> _THE TASK_:
Nothing below is to be printed except the lines between the line holding "- Explainablity" and the line holding "- To ensure algorihms/models", inclusive, each exactly as it appears.

> _EXERCISE INPUTS_:
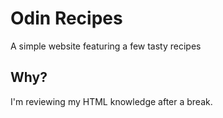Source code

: # Odin Recipes

A simple website featuring a few tasty recipes

## Why?

I'm reviewing my HTML knowledge after a break.
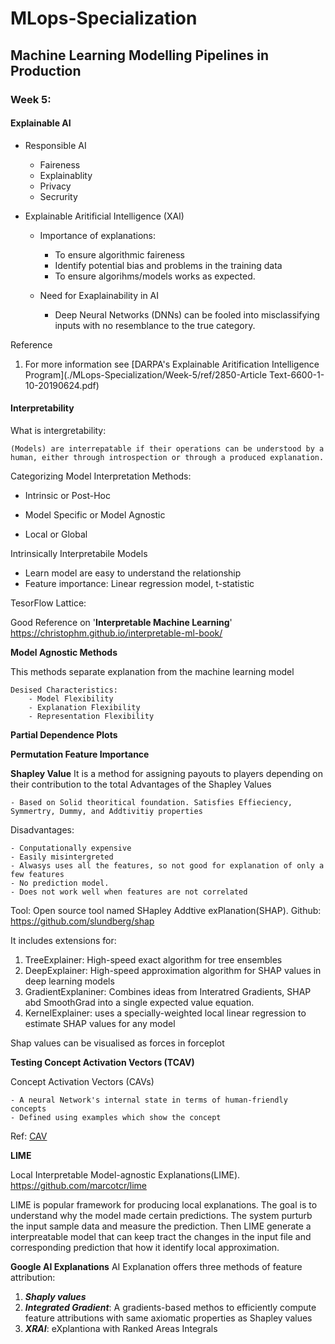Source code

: # MLops-Specialization

## Machine Learning Modelling Pipelines in Production

### Week 5: 

#### Explainable AI

- Responsible AI
    - Faireness
    - Explainablity
    - Privacy
    - Secrurity

- Explainable Aritificial Intelligence (XAI)
    - Importance of explanations:
        - To ensure algorithmic faireness
        - Identify potential bias and problems in the training data
        - To ensure algorihms/models works as expected.

    - Need for Exaplainability in AI
        - Deep Neural Networks (DNNs) can be fooled into misclassifying inputs with no resemblance to the true category.

Reference
1. For more information see [DARPA's Explainable Aritification Intelligence Program](./MLops-Specialization/Week-5/ref/2850-Article Text-6600-1-10-20190624.pdf)

#### Interpretability

What is intergretability:
    
    (Models) are interrepatable if their operations can be understood by a human, either through introspection or through a produced explanation.

Categorizing Model Interpretation Methods:

- Intrinsic or Post-Hoc

- Model Specific or Model Agnostic

- Local or Global

Intrinsically Interpretabile Models
- Learn model are easy to understand the relationship
- Feature importance:
    Linear regression model, t-statistic

 TesorFlow Lattice:


Good Reference on '**Interpretable Machine Learning**'   
https://christophm.github.io/interpretable-ml-book/

**Model Agnostic Methods**

This methods separate explanation from the machine learning model

    Desised Characteristics:
        - Model Flexibility
        - Explanation Flexibility
        - Representation Flexibility

**Partial Dependence Plots**
    
**Permutation Feature Importance**


**Shapley Value**
It is a method for assigning payouts to players depending on their contribution to the total
Advantages of the Shapley Values
  
    - Based on Solid theoritical foundation. Satisfies Effieciency, Symmertry, Dummy, and Addtivitiy properties

Disadvantages:

    - Conputationally expensive
    - Easily misintergreted
    - Alwasys uses all the features, so not good for explanation of only a few features
    - No prediction model.
    - Does not work well when features are not correlated    

Tool: Open source tool named SHapley Addtive exPlanation(SHAP). 
Github: https://github.com/slundberg/shap

It includes extensions for:
 
 1. TreeExplainer: High-speed exact algorithm for tree ensembles
 2. DeepExplainer: High-speed approximation algorithm for SHAP values in deep learning models
 3. GradientExplaniner: Combines ideas from Interatred Gradients, SHAP abd SmoothGrad into a single expected value equation.
 4. KernelExplainer: uses a specially-weighted local linear regression to estimate SHAP values for any model

 Shap values can be visualised as forces in forceplot


**Testing Concept Activation Vectors (TCAV)**

Concept Activation Vectors (CAVs)

    - A neural Network's internal state in terms of human-friendly concepts
    - Defined using examples which show the concept

Ref: [CAV](./Week-5/ref/1711.11279.pdf)


**LIME**

Local Interpretable Model-agnostic Explanations(LIME). https://github.com/marcotcr/lime

LIME is popular framework for producing local explanations. The goal is to understand why the model made certain predictions. The system purturb the input sample data and measure the prediction. Then LIME generate a interpreatable model that can keep tract the changes in the input file and corresponding prediction that how it identify local approximation.



**Google AI Explanations**
AI Explanation offers three methods of feature attribution:

1. ***Shaply values***
2. ***Integrated Gradient***: A gradients-based methos to efficiently compute feature attributions with same axiomatic properties as Shapley values
3. ***XRAI***: eXplantiona with Ranked Areas Integrals



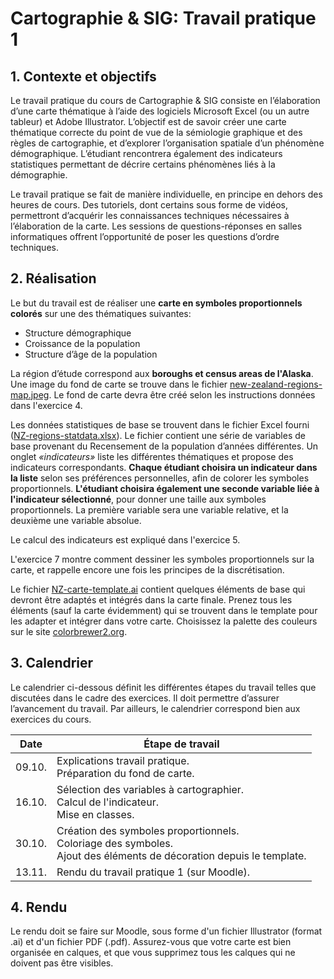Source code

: # Cartographie & SIG: Travail pratique 1


## 1. Contexte et objectifs

Le travail pratique du cours de Cartographie & SIG consiste en l’élaboration d’une carte thématique à l’aide des logiciels Microsoft Excel (ou un autre tableur) et Adobe Illustrator. L’objectif est de savoir créer une carte thématique correcte du point de vue de la sémiologie graphique et des règles de cartographie, et d’explorer l’organisation spatiale d’un phénomène démographique. L’étudiant rencontrera également des indicateurs statistiques permettant de décrire certains phénomènes liés à la démographie.

Le travail pratique se fait de manière individuelle, en principe en dehors des heures de cours. Des tutoriels, dont certains sous forme de vidéos, permettront d’acquérir les connaissances techniques nécessaires à l’élaboration de la carte. Les sessions de questions-réponses en salles informatiques offrent l’opportunité de poser les questions d’ordre techniques.


## 2.	Réalisation

Le but du travail est de réaliser une **carte en symboles proportionnels colorés** sur une des thématiques suivantes:

- Structure démographique
- Croissance de la population
- Structure d’âge de la population

La région d’étude correspond aux **boroughs et census areas de l'Alaska**. Une image du fond de carte se trouve dans le fichier [new-zealand-regions-map.jpeg](new-zealand-regions-map.jpeg). Le fond de carte devra être créé selon les instructions données dans l'exercice 4.

Les données statistiques de base se trouvent dans le fichier Excel fourni ([NZ-regions-statdata.xlsx](NZ-regions-statdata.xlsx)). Le fichier contient une série de variables de base provenant du Recensement de la population d’années différentes. Un onglet _«indicateurs»_ liste les différentes thématiques et propose des indicateurs correspondants. **Chaque étudiant choisira un indicateur dans la liste** selon ses préférences personnelles, afin de colorer les symboles proportionnels. **L'étudiant choisira également une seconde variable liée à l'indicateur sélectionné**, pour donner une taille aux symboles proportionnels. La première variable sera une variable relative, et la deuxième une variable absolue.

Le calcul des indicateurs est expliqué dans l'exercice 5.

L'exercice 7 montre comment dessiner les symboles proportionnels sur la carte, et rappelle encore une fois les principes de la discrétisation.

Le fichier [NZ-carte-template.ai](NZ-carte-template.ai) contient quelques éléments de base qui devront être adaptés et intégrés dans la carte finale. Prenez tous les éléments (sauf la carte évidemment) qui se trouvent dans le template pour les adapter et intégrer dans votre carte. Choisissez la palette des couleurs sur le site [colorbrewer2.org](http://colorbrewer2.org).


## 3. Calendrier

Le calendrier ci-dessous définit les différentes étapes du travail telles que discutées dans le cadre des exercices. Il doit permettre d’assurer l’avancement du travail. Par ailleurs, le calendrier correspond bien aux exercices du cours.

| Date   | Étape de travail |
|:------:|------------------|
| 09.10. | Explications travail pratique.<br>Préparation du fond de carte. |
| 16.10. | Sélection des variables à cartographier.<br>Calcul de l'indicateur.<br>Mise en classes. |
| 30.10.  | Création des symboles proportionnels.<br>Coloriage des symboles.<br>Ajout des éléments de décoration depuis le template. |
| 13.11. | Rendu du travail pratique 1 (sur Moodle).


## 4. Rendu

Le rendu doit se faire sur Moodle, sous forme d'un fichier Illustrator (format .ai) et d'un fichier PDF (.pdf). Assurez-vous que votre carte est bien organisée en calques, et que vous supprimez tous les calques qui ne doivent pas être visibles.
 
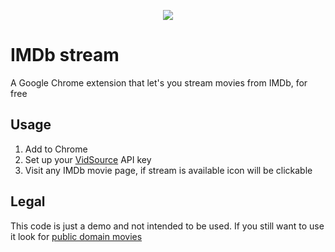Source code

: <p align="center">
  <img src="https://cloud.githubusercontent.com/assets/408194/19204087/1683c050-8cdb-11e6-8d9a-08c3f8431e69.png">
</p>

# IMDb stream

A Google Chrome extension that let's you stream movies from IMDb, for free

## Usage

1. Add to Chrome
2. Set up your [VidSource](http://vidsourceapi.com/) API key
3. Visit any IMDb movie page, if stream is available icon will be clickable

## Legal

This code is just a demo and not intended to be used. If you still want to use it look for [public domain movies](https://www.google.de/search?q=public+domain+movies+site:imdb.com)
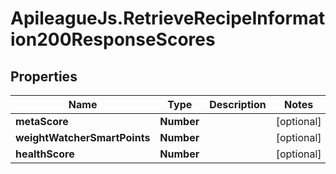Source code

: # ApileagueJs.RetrieveRecipeInformation200ResponseScores

## Properties

Name | Type | Description | Notes
------------ | ------------- | ------------- | -------------
**metaScore** | **Number** |  | [optional] 
**weightWatcherSmartPoints** | **Number** |  | [optional] 
**healthScore** | **Number** |  | [optional] 


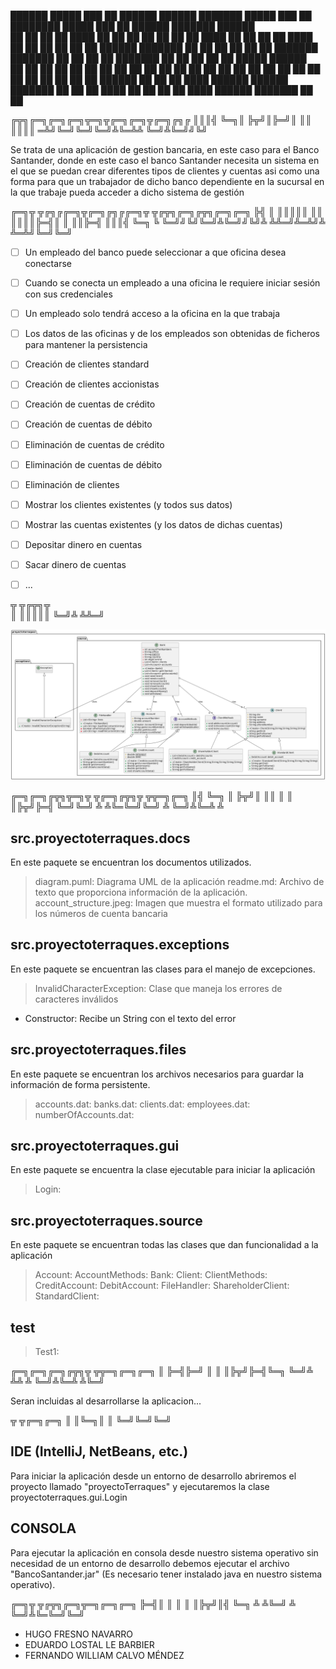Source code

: 
██████   █████  ███    ██  ██████  ██████      ███████  █████  ███    ██ ████████  █████  ███    ██ ██████  ███████ ██████  
██   ██ ██   ██ ████   ██ ██      ██    ██     ██      ██   ██ ████   ██    ██    ██   ██ ████   ██ ██   ██ ██      ██   ██
██████  ███████ ██ ██  ██ ██      ██    ██     ███████ ███████ ██ ██  ██    ██    ███████ ██ ██  ██ ██   ██ █████   ██████  
██   ██ ██   ██ ██  ██ ██ ██      ██    ██          ██ ██   ██ ██  ██ ██    ██    ██   ██ ██  ██ ██ ██   ██ ██      ██   ██
██████  ██   ██ ██   ████  ██████  ██████      ███████ ██   ██ ██   ████    ██    ██   ██ ██   ████ ██████  ███████ ██   ██ 





╔╦╗╔═╗╔═╗╔═╗╦═╗╦╔═╗╔═╗╦╔═╗╔╗╔
 ║║║╣ ╚═╗║  ╠╦╝║╠═╝║  ║║ ║║║║
═╩╝╚═╝╚═╝╚═╝╩╚═╩╩  ╚═╝╩╚═╝╝╚╝





Se trata de una aplicación de gestion bancaria, en este caso para el Banco Santander, donde en este caso el banco
Santander necesita un sistema en el que se puedan crear diferentes tipos de clientes y cuentas asi como una forma
para que un trabajador de dicho banco dependiente en la sucursal en la que trabaje pueda acceder a dicho sistema de
gestión





╔═╗╦ ╦╔╗╔╔═╗╦╔═╗╔╗╔╔═╗╦  ╦╔╦╗╔═╗╔╦╗╔═╗╔═╗
╠╣ ║ ║║║║║  ║║ ║║║║╠═╣║  ║ ║║╠═╣ ║║║╣ ╚═╗
╚  ╚═╝╝╚╝╚═╝╩╚═╝╝╚╝╩ ╩╩═╝╩═╩╝╩ ╩═╩╝╚═╝╚═╝




        
* [ ] Un empleado del banco puede seleccionar a que oficina desea conectarse 
* [ ] Cuando se conecta un empleado a una oficina le requiere iniciar sesión con sus credenciales
* [ ] Un empleado solo tendrá acceso a la oficina en la que trabaja 
* [ ] Los datos de las oficinas y de los empleados son obtenidas de ficheros para mantener la persistencia 
* [ ] Creación de clientes standard
* [ ] Creación de clientes accionistas
* [ ] Creación de cuentas de crédito
* [ ] Creación de cuentas de débito
* [ ] Eliminación de cuentas de crédito
* [ ] Eliminación de cuentas de débito
* [ ] Eliminación de clientes
* [ ] Mostrar los clientes existentes (y todos sus datos)
* [ ] Mostrar las cuentas existentes (y los datos de dichas cuentas)
* [ ] Depositar dinero en cuentas
* [ ] Sacar dinero de cuentas
* [ ] ...



╦ ╦╔╦╗╦  
║ ║║║║║
╚═╝╩ ╩╩═╝



![](uml.png)




╔═╗╔═╗╔╦╗╦═╗╦ ╦╔═╗╔╦╗╦ ╦╦═╗╔═╗
║╣ ╚═╗ ║ ╠╦╝║ ║║   ║ ║ ║╠╦╝╠═╣
╚═╝╚═╝ ╩ ╩╚═╚═╝╚═╝ ╩ ╚═╝╩╚═╩ ╩



src.proyectoterraques.docs
----------------------------
En este paquete se encuentran los documentos utilizados.       

> diagram.puml: Diagrama UML de la aplicación
> readme.md: Archivo de texto que proporciona información de la aplicación.
> account_structure.jpeg: Imagen que muestra el formato utilizado para los números de cuenta bancaria
		
		
src.proyectoterraques.exceptions
----------------------------------
En este paquete se encuentran las clases para el manejo de excepciones.

> InvalidCharacterException: Clase que maneja los errores de caracteres inválidos
- Constructor: Recibe un String con el texto del error


src.proyectoterraques.files
-----------------------------
En este paquete se encuentran los archivos necesarios para guardar la información de forma persistente.

> accounts.dat: 
> banks.dat:
> clients.dat:
> employees.dat:
> numberOfAccounts.dat: 
	     
src.proyectoterraques.gui
---------------------------
En este paquete se encuentra la clase ejecutable para iniciar la aplicación

> Login: 


src.proyectoterraques.source
------------------------------
En este paquete se encuentran todas las clases que dan funcionalidad a la aplicación

> Account:
> AccountMethods:
> Bank:
> Client:
> ClientMethods:
> CreditAccount:
> DebitAccount:
> FileHandler:
> ShareholderClient:
> StandardClient:

test
------
> Test1: 
>
    

╔═╗╔═╗╔═╗╔╦╗╦ ╦╦═╗╔═╗╔═╗
║  ╠═╣╠═╝ ║ ║ ║╠╦╝╠═╣╚═╗
╚═╝╩ ╩╩   ╩ ╚═╝╩╚═╩ ╩╚═╝


Seran incluidas al desarrollarse la aplicacion...



╦ ╦╔═╗╔═╗
║ ║╚═╗║ ║
╚═╝╚═╝╚═╝


## IDE (IntelliJ, NetBeans, etc.)
Para iniciar la aplicación desde un entorno de desarrollo abriremos el proyecto
llamado "proyectoTerraques" y ejecutaremos la clase proyectoterraques.gui.Login
		
		
## CONSOLA
Para ejecutar la aplicación en consola desde nuestro sistema operativo sin necesidad
de un entorno de desarrollo debemos ejecutar el archivo "BancoSantander.jar"
(Es necesario tener instalado java en nuestro sistema operativo).

    

╔═╗╦ ╦╔╦╗╔═╗╦═╗╔═╗╔═╗
╠═╣║ ║ ║ ║ ║╠╦╝║╣ ╚═╗
╩ ╩╚═╝ ╩ ╚═╝╩╚═╚═╝╚═╝


- HUGO FRESNO NAVARRO
- EDUARDO LOSTAL LE BARBIER
- FERNANDO WILLIAM CALVO MÉNDEZ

> _EXPECTED ANSWER_:
    - Explainablity
    - Privacy
    - Secrurity

- Explainable Aritificial Intelligence (XAI)
    - Importance of explanations:
        - To ensure algorithmic faireness
        - Identify potential bias and problems in the training data
        - To ensure algorihms/models works as expected.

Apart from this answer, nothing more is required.